--- Activity ---
Repeat exactly, and only, the lines from the one containing "borderless fullscreen. It" through the last line of the data below.
··· Data shown ···
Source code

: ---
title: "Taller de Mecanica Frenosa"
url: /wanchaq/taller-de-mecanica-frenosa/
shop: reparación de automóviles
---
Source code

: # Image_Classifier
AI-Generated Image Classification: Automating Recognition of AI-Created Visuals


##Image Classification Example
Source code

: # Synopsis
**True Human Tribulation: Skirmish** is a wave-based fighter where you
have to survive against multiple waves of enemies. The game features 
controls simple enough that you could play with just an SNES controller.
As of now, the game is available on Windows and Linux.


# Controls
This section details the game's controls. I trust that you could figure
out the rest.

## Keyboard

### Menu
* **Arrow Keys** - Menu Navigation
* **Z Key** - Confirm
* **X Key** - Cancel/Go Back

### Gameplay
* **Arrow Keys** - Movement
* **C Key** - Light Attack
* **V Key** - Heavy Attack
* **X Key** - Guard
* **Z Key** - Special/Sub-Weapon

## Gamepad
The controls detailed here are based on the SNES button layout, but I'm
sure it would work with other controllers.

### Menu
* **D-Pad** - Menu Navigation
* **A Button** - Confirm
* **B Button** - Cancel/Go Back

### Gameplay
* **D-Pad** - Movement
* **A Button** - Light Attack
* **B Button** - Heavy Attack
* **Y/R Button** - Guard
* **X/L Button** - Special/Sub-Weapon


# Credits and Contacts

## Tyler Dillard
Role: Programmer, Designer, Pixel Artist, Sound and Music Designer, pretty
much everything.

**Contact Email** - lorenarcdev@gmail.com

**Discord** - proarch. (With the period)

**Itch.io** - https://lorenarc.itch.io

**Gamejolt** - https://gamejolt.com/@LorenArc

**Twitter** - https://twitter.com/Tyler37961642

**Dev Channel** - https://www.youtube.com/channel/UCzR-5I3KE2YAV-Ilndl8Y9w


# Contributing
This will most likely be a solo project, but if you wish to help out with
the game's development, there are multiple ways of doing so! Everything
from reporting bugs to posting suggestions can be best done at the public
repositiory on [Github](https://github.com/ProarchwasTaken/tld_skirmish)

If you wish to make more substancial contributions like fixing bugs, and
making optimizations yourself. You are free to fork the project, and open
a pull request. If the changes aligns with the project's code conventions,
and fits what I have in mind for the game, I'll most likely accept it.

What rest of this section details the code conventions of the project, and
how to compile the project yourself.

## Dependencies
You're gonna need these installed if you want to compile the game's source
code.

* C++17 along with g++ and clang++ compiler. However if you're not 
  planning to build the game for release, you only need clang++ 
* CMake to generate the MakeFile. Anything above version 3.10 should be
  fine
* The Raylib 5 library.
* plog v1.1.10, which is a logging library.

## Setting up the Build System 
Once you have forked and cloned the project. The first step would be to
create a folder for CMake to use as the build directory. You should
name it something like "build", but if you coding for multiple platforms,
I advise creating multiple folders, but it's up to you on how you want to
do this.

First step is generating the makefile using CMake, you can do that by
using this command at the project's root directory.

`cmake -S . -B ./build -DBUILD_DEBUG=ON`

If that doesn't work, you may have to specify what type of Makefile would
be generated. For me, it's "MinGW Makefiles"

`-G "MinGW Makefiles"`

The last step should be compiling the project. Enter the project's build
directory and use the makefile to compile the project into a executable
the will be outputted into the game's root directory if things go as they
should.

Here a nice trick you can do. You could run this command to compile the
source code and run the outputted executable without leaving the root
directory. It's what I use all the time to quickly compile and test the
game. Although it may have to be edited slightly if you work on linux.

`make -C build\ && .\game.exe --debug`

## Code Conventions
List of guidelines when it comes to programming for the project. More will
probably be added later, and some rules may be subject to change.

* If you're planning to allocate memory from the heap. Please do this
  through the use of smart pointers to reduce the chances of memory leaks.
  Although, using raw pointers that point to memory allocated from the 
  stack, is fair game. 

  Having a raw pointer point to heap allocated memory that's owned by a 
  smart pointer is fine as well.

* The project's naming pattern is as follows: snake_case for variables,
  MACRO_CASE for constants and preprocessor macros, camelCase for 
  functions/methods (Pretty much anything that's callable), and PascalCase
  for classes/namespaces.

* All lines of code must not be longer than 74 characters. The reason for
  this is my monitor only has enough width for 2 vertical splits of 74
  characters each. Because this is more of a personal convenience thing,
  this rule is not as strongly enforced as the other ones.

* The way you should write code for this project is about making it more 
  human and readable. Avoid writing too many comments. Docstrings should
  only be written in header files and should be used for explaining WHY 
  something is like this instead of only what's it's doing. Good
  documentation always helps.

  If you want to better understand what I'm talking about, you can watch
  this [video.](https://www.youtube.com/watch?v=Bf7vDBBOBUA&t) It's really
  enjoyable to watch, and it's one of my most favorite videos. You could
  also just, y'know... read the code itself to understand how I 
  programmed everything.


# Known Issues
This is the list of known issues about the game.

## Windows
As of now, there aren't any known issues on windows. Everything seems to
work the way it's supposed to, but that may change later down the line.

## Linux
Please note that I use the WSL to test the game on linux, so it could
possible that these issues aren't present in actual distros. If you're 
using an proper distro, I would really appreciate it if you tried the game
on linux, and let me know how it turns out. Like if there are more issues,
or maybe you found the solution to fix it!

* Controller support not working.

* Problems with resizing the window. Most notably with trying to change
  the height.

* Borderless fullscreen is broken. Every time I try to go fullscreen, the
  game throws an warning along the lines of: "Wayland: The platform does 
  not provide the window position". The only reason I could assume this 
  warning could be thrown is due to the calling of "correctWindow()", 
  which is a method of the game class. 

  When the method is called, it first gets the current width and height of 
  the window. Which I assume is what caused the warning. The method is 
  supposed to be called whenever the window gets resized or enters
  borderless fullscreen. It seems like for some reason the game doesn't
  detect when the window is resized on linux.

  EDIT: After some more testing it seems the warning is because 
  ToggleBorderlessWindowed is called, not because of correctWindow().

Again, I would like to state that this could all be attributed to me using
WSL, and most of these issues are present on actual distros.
···
--- Result ---
  borderless fullscreen. It seems like for some reason the game doesn't
  detect when the window is resized on linux.

  EDIT: After some more testing it seems the warning is because 
  ToggleBorderlessWindowed is called, not because of correctWindow().

Again, I would like to state that this could all be attributed to me using
WSL, and most of these issues are present on actual distros.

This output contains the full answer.